Rendered images with source text:
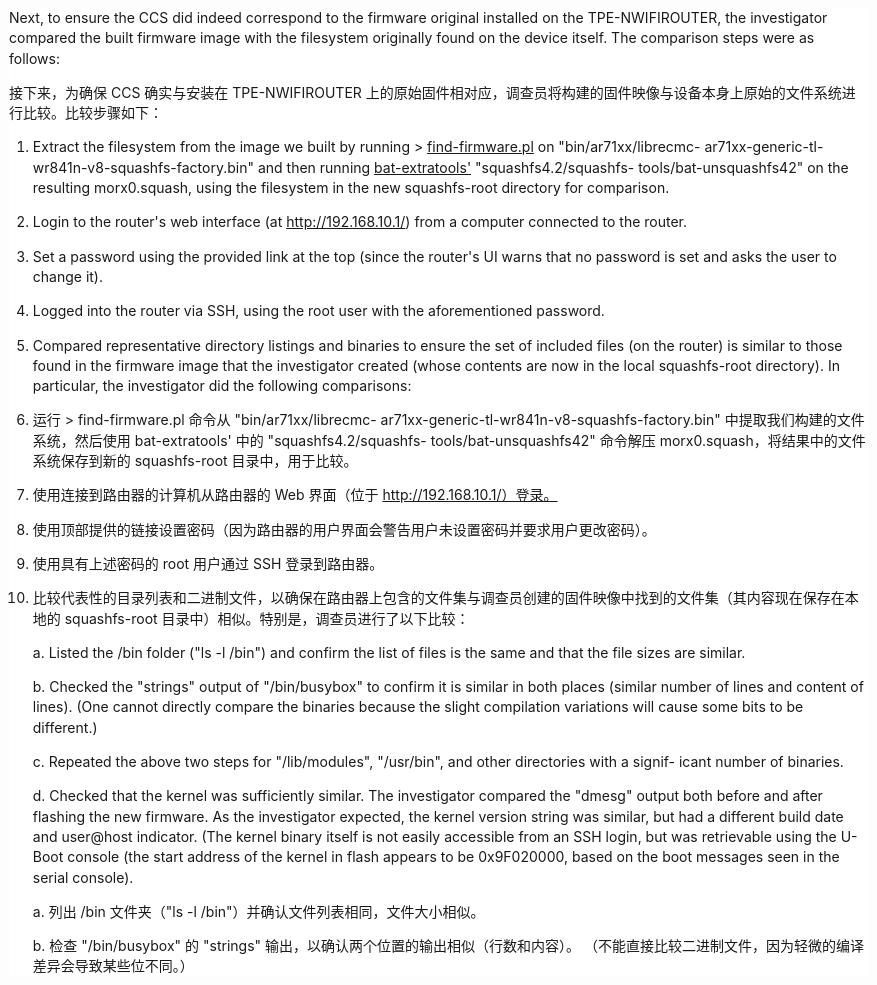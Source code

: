 Next, to ensure the CCS did indeed correspond to the firmware original installed on the TPE-NWIFIROUTER, the investigator compared the built firmware image with the filesystem originally found on the device itself. The comparison steps were as follows:

接下来，为确保 CCS 确实与安装在 TPE-NWIFIROUTER 上的原始固件相对应，调查员将构建的固件映像与设备本身上原始的文件系统进行比较。比较步骤如下：

1. Extract the filesystem from the image we built by running > [find-firmware.pl](https://k.copyleft.org/gpl-compliance-scripts/files/master/find-firmware.pl) on "bin/ar71xx/librecmc- ar71xx-generic-tl-wr841n-v8-squashfs-factory.bin" and then running [bat-extratools'](http://www.binaryanalysis.org/en/content/show/download) "squashfs4.2/squashfs- tools/bat-unsquashfs42" on the resulting morx0.squash, using the filesystem in the new squashfs-root directory for comparison.

2. Login to the router's web interface (at <http://192.168.10.1/>) from  a computer connected to the router.

3. Set a password using the provided link at the top (since the router's UI warns that no password is set and asks the user to change it).

4. Logged into the router via SSH, using the root user with the aforementioned password.

5. Compared representative directory listings and binaries to ensure the set of included files (on the router) is similar to those found in the firmware image that the investigator created (whose contents are now in the local squashfs-root directory). In particular, the investigator did the following comparisons:

1. 运行 > find-firmware.pl 命令从 "bin/ar71xx/librecmc- ar71xx-generic-tl-wr841n-v8-squashfs-factory.bin" 中提取我们构建的文件系统，然后使用 bat-extratools' 中的 "squashfs4.2/squashfs- tools/bat-unsquashfs42" 命令解压 morx0.squash，将结果中的文件系统保存到新的 squashfs-root 目录中，用于比较。

2. 使用连接到路由器的计算机从路由器的 Web 界面（位于 http://192.168.10.1/）登录。

3. 使用顶部提供的链接设置密码（因为路由器的用户界面会警告用户未设置密码并要求用户更改密码）。

4. 使用具有上述密码的 root 用户通过 SSH 登录到路由器。

5. 比较代表性的目录列表和二进制文件，以确保在路由器上包含的文件集与调查员创建的固件映像中找到的文件集（其内容现在保存在本地的 squashfs-root 目录中）相似。特别是，调查员进行了以下比较：

    a.  Listed the /bin folder ("ls -l /bin") and confirm the list of files is the same and that the file sizes are similar.

    b.  Checked the "strings" output of "/bin/busybox" to confirm it is similar in both places (similar number of lines and content of lines). (One cannot directly compare the binaries because the slight compilation variations will cause some bits to be different.)

    c.  Repeated the above two steps for "/lib/modules", "/usr/bin", and other directories with a signif- icant number of binaries.

    d.  Checked that the kernel was sufficiently similar. The investigator compared the "dmesg" output both before and after flashing the new firmware. As the investigator expected, the kernel version string was similar, but had a different build date and user@host indicator. (The kernel binary itself is not easily accessible from an SSH login, but was retrievable using the U-Boot console (the start address of the kernel in flash appears to be 0x9F020000, based on the boot messages seen in the serial console).

    a. 列出 /bin 文件夹（"ls -l /bin"）并确认文件列表相同，文件大小相似。

    b. 检查 "/bin/busybox" 的 "strings" 输出，以确认两个位置的输出相似（行数和内容）。 （不能直接比较二进制文件，因为轻微的编译差异会导致某些位不同。）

## WHAT IS EXPECTED
Only the lines containing the string "busybox" are needed; pull them out of the records.

## OUTPUT FOR THIS TASK
    b.  Checked the "strings" output of "/bin/busybox" to confirm it is similar in both places (similar number of lines and content of lines). (One cannot directly compare the binaries because the slight compilation variations will cause some bits to be different.)
    b. 检查 "/bin/busybox" 的 "strings" 输出，以确认两个位置的输出相似（行数和内容）。 （不能直接比较二进制文件，因为轻微的编译差异会导致某些位不同。）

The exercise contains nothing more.